Many lawmakers use Twitter in a narrow way to describe travels and events rather than issues and policy, West said.

"The problem right now is politicians are using it to be hip, but they could be using it in much more meaningful ways," he said. For example, they could explain their votes and link to reports or news conferences, and that is the way West expects the tool to evolve.

McCaskill, 56, lets her 37,394 followers into her life. "Family day at our house. Husband Joe makes grits, everyone gathers. I dote on my grandson. I love Sundays," the senator wrote March 7.

She also briefed followers during a marathon session on health care legislation. "Many of my colleagues reading files, writing, still working between votes," she tweeted March 24, as the Senate met into the morning on Republican amendments.

Minutes later, she sent this update on the Republican proposals: "I will not support any of these amendments that are just masquerading as serious substance. They are only procedural land mines to HC reform."

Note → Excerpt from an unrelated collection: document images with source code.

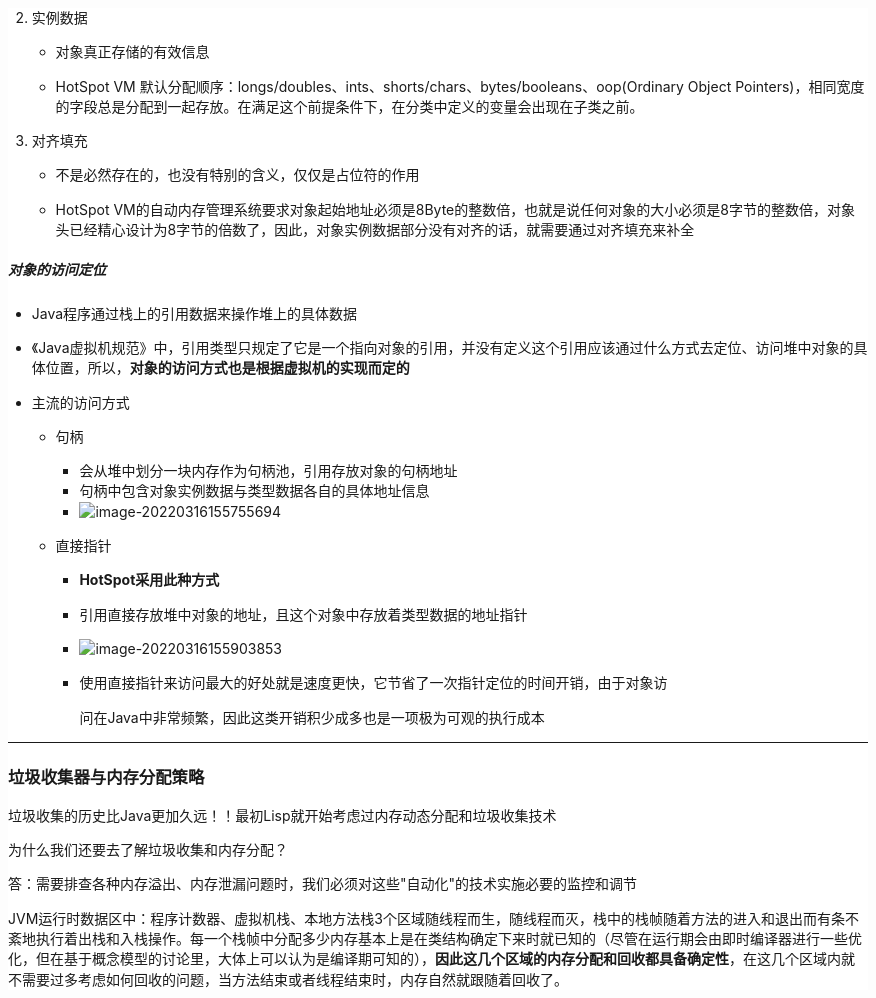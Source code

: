 2. 实例数据

   - 对象真正存储的有效信息

   - HotSpot VM 默认分配顺序：longs/doubles、ints、shorts/chars、bytes/booleans、oop(Ordinary Object Pointers)，相同宽度的字段总是分配到一起存放。在满足这个前提条件下，在分类中定义的变量会出现在子类之前。

3. 对齐填充

   - 不是必然存在的，也没有特别的含义，仅仅是占位符的作用

   - HotSpot VM的自动内存管理系统要求对象起始地址必须是8Byte的整数倍，也就是说任何对象的大小必须是8字节的整数倍，对象头已经精心设计为8字节的倍数了，因此，对象实例数据部分没有对齐的话，就需要通过对齐填充来补全

   

##### 对象的访问定位

- Java程序通过栈上的引用数据来操作堆上的具体数据

- 《Java虚拟机规范》中，引用类型只规定了它是一个指向对象的引用，并没有定义这个引用应该通过什么方式去定位、访问堆中对象的具体位置，所以，**对象的访问方式也是根据虚拟机的实现而定的**

- 主流的访问方式
  - 句柄
    - 会从堆中划分一块内存作为句柄池，引用存放对象的句柄地址
    - 句柄中包含对象实例数据与类型数据各自的具体地址信息
    - ![image-20220316155755694](https://pic-typora-qc.oss-cn-chengdu.aliyuncs.com/img/image-20220316155755694.png)
    
  - 直接指针 
    - **HotSpot采用此种方式**
    
    - 引用直接存放堆中对象的地址，且这个对象中存放着类型数据的地址指针
    
    - ![image-20220316155903853](https://pic-typora-qc.oss-cn-chengdu.aliyuncs.com/img/image-20220316155903853.png)
    
    - 使用直接指针来访问最大的好处就是速度更快，它节省了一次指针定位的时间开销，由于对象访
    
      问在Java中非常频繁，因此这类开销积少成多也是一项极为可观的执行成本











---

### 垃圾收集器与内存分配策略

垃圾收集的历史比Java更加久远！！最初Lisp就开始考虑过内存动态分配和垃圾收集技术



为什么我们还要去了解垃圾收集和内存分配？

答：需要排查各种内存溢出、内存泄漏问题时，我们必须对这些"自动化"的技术实施必要的监控和调节



JVM运行时数据区中：程序计数器、虚拟机栈、本地方法栈3个区域随线程而生，随线程而灭，栈中的栈帧随着方法的进入和退出而有条不紊地执行着出栈和入栈操作。每一个栈帧中分配多少内存基本上是在类结构确定下来时就已知的（尽管在运行期会由即时编译器进行一些优化，但在基于概念模型的讨论里，大体上可以认为是编译期可知的），**因此这几个区域的内存分配和回收都具备确定性**，在这几个区域内就不需要过多考虑如何回收的问题，当方法结束或者线程结束时，内存自然就跟随着回收了。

Chris McCroskey, co-founder of Tweetcongress.org, said the number of lawmakers on Twitter has grown eightfold from 24 in December 2008, with Republicans outnumbering Democrats about two-to-one. McCroskey attributes this to Republicans realizing the potential of social networking after President Obama made use of it during his 2008 campaign.

More lawmakers are likely to adopt it for fundraising and promoting events, West said.